Prompt: Restate the listing below word for word. No picture belongs in the result.

-- Opening Marker --

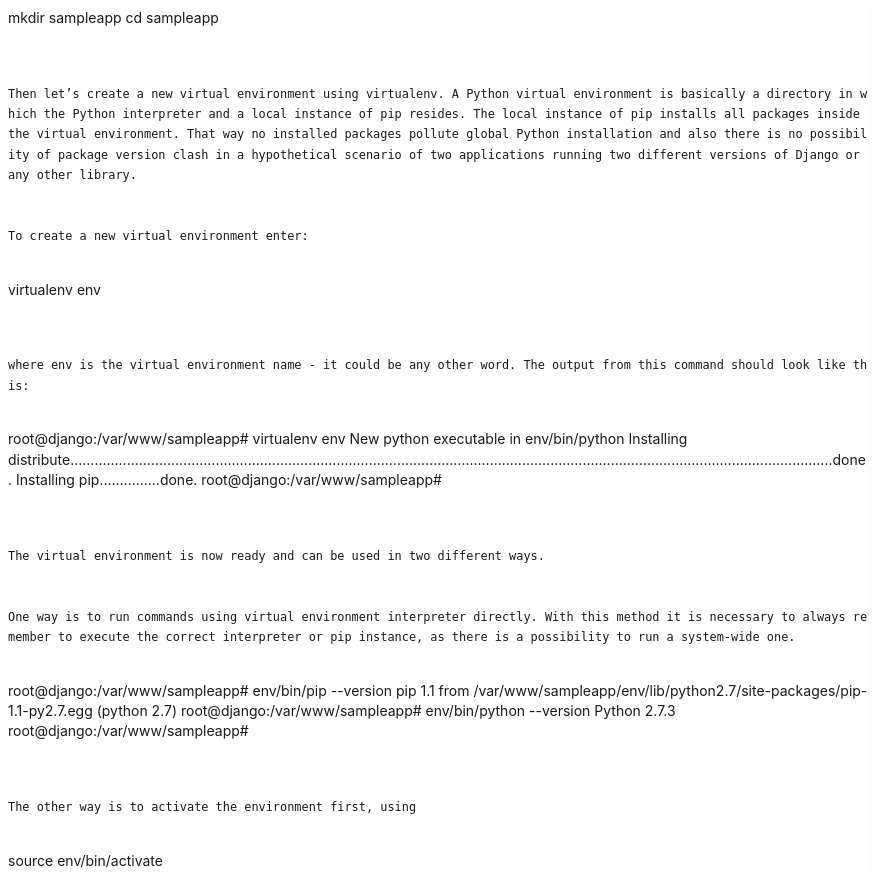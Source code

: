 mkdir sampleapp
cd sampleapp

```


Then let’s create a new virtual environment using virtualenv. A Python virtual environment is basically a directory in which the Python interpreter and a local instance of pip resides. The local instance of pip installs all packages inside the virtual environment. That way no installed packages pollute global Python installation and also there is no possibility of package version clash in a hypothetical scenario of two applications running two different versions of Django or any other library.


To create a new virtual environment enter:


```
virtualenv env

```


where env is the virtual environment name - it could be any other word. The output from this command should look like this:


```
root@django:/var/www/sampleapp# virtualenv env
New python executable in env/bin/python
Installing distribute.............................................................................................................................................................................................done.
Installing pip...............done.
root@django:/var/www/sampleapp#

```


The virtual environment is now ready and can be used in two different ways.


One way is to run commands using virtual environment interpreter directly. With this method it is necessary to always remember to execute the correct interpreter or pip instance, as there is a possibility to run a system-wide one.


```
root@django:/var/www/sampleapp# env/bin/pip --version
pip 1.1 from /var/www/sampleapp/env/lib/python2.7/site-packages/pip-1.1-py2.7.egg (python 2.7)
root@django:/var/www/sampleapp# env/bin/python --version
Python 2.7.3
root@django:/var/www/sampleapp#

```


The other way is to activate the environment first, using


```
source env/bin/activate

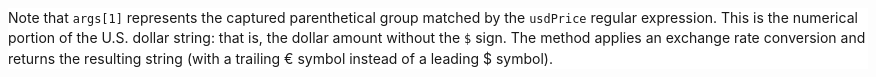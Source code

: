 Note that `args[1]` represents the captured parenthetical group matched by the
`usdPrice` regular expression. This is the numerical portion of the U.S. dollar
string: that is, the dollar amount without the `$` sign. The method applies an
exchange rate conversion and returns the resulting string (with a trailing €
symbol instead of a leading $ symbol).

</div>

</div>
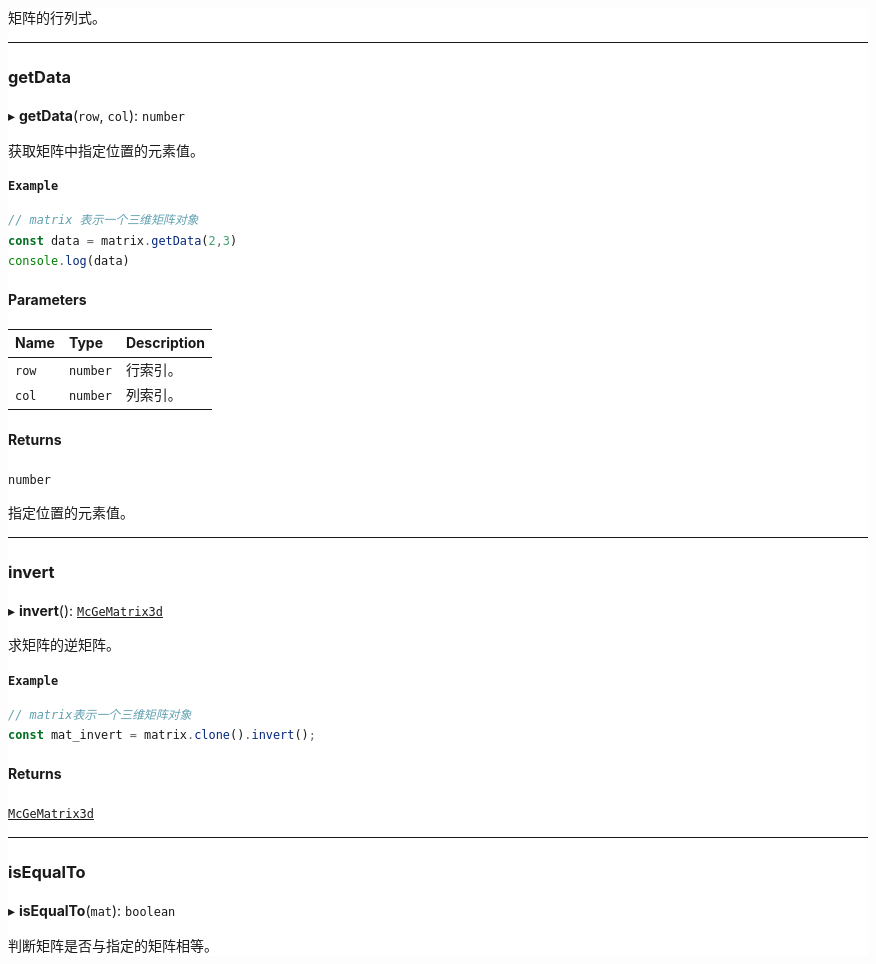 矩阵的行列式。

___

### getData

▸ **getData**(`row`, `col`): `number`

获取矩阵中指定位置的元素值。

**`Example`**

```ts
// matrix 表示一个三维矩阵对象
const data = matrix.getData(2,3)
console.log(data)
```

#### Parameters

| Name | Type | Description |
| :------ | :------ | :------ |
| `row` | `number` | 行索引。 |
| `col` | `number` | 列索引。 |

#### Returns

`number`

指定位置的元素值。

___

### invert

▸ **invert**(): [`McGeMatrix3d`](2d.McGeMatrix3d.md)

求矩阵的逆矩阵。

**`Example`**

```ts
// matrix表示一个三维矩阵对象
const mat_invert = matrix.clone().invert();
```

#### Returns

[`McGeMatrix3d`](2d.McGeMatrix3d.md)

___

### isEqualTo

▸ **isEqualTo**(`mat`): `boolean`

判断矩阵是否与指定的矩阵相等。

-- Closing Marker --

Exercise solution:
Source code

: mkdir sampleapp
cd sampleapp

```


Then let’s create a new virtual environment using virtualenv. A Python virtual environment is basically a directory in which the Python interpreter and a local instance of pip resides. The local instance of pip installs all packages inside the virtual environment. That way no installed packages pollute global Python installation and also there is no possibility of package version clash in a hypothetical scenario of two applications running two different versions of Django or any other library.


To create a new virtual environment enter:


```
virtualenv env

```


where env is the virtual environment name - it could be any other word. The output from this command should look like this:


```
root@django:/var/www/sampleapp# virtualenv env
New python executable in env/bin/python
Installing distribute.............................................................................................................................................................................................done.
Installing pip...............done.
root@django:/var/www/sampleapp#

```


The virtual environment is now ready and can be used in two different ways.


One way is to run commands using virtual environment interpreter directly. With this method it is necessary to always remember to execute the correct interpreter or pip instance, as there is a possibility to run a system-wide one.


```
root@django:/var/www/sampleapp# env/bin/pip --version
pip 1.1 from /var/www/sampleapp/env/lib/python2.7/site-packages/pip-1.1-py2.7.egg (python 2.7)
root@django:/var/www/sampleapp# env/bin/python --version
Python 2.7.3
root@django:/var/www/sampleapp#

```


The other way is to activate the environment first, using


```
source env/bin/activate

Source code

: Note that `args[1]` represents the captured parenthetical group matched by the
`usdPrice` regular expression. This is the numerical portion of the U.S. dollar
string: that is, the dollar amount without the `$` sign. The method applies an
exchange rate conversion and returns the resulting string (with a trailing €
symbol instead of a leading $ symbol).

</div>

</div>
 矩阵的行列式。

___

### getData

▸ **getData**(`row`, `col`): `number`

获取矩阵中指定位置的元素值。

**`Example`**

```ts
// matrix 表示一个三维矩阵对象
const data = matrix.getData(2,3)
console.log(data)
```

#### Parameters

| Name | Type | Description |
| :------ | :------ | :------ |
| `row` | `number` | 行索引。 |
| `col` | `number` | 列索引。 |

#### Returns

`number`

指定位置的元素值。

___

### invert

▸ **invert**(): [`McGeMatrix3d`](2d.McGeMatrix3d.md)

求矩阵的逆矩阵。

**`Example`**

```ts
// matrix表示一个三维矩阵对象
const mat_invert = matrix.clone().invert();
```

#### Returns

[`McGeMatrix3d`](2d.McGeMatrix3d.md)

___

### isEqualTo

▸ **isEqualTo**(`mat`): `boolean`

判断矩阵是否与指定的矩阵相等。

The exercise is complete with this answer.